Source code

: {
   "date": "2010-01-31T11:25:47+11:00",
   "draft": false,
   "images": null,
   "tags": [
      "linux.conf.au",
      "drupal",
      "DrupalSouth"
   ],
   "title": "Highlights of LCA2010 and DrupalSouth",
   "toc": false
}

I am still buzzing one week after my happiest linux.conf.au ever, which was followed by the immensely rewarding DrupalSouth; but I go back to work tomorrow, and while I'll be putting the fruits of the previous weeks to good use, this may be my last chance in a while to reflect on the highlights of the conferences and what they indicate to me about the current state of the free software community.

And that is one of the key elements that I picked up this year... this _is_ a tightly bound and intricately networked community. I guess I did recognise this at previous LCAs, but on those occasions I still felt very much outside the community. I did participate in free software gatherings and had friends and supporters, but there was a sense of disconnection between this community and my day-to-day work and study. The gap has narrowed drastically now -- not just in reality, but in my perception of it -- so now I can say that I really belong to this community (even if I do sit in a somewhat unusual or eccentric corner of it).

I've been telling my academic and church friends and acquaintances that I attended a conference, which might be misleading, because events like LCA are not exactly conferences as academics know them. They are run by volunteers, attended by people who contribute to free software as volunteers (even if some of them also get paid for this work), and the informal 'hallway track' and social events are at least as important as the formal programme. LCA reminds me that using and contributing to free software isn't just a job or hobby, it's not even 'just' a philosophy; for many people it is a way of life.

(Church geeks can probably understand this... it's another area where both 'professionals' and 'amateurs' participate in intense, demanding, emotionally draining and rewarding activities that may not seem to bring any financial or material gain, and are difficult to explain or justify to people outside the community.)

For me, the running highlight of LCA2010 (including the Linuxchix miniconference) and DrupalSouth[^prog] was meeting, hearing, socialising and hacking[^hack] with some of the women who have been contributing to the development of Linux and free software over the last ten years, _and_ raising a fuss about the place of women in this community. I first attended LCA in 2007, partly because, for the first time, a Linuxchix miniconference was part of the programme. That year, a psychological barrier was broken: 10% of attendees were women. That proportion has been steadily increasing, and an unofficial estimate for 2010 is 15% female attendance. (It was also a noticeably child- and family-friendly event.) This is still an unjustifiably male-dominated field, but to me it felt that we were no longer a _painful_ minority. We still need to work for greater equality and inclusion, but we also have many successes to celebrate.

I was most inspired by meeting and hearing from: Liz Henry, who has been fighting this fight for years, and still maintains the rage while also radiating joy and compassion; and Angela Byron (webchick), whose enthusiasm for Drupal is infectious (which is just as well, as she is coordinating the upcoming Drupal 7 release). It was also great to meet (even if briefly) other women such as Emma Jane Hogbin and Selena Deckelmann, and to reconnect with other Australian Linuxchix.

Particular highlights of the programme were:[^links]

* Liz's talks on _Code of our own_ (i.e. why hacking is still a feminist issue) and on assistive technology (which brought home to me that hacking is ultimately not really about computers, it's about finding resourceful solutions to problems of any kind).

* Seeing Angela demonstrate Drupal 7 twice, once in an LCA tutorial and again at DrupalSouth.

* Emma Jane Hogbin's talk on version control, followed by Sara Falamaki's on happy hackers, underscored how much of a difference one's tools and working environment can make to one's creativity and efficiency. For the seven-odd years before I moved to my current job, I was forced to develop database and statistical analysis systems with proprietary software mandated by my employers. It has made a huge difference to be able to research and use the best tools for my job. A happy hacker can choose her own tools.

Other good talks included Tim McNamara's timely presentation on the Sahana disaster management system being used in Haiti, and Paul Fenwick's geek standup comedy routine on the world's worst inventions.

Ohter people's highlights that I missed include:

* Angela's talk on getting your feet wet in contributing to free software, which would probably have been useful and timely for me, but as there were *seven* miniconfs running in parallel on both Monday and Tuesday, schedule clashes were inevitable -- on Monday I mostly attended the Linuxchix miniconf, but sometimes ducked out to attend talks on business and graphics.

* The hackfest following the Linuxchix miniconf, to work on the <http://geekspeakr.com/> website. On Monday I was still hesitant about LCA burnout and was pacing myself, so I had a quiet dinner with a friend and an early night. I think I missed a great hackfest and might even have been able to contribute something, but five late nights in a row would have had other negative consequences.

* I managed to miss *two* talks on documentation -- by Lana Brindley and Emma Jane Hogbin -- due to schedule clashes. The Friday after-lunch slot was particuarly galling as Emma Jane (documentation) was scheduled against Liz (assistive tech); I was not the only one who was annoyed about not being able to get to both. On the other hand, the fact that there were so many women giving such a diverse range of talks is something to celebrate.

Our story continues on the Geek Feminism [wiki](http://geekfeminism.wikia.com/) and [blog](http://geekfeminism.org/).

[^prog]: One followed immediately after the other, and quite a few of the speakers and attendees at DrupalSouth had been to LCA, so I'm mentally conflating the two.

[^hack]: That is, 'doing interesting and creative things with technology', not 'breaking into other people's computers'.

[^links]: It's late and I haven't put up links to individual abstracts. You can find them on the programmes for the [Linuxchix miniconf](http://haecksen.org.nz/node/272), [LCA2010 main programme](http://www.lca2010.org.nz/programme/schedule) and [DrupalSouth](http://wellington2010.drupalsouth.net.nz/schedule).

===

▶ **YOUR ASSIGNMENT**
In the preceding material, find each line holding the word "technology" and copy it out.

▶ **SOLUTION FOR THIS EXERCISE**
* Liz's talks on _Code of our own_ (i.e. why hacking is still a feminist issue) and on assistive technology (which brought home to me that hacking is ultimately not really about computers, it's about finding resourceful solutions to problems of any kind).
[^hack]: That is, 'doing interesting and creative things with technology', not 'breaking into other people's computers'.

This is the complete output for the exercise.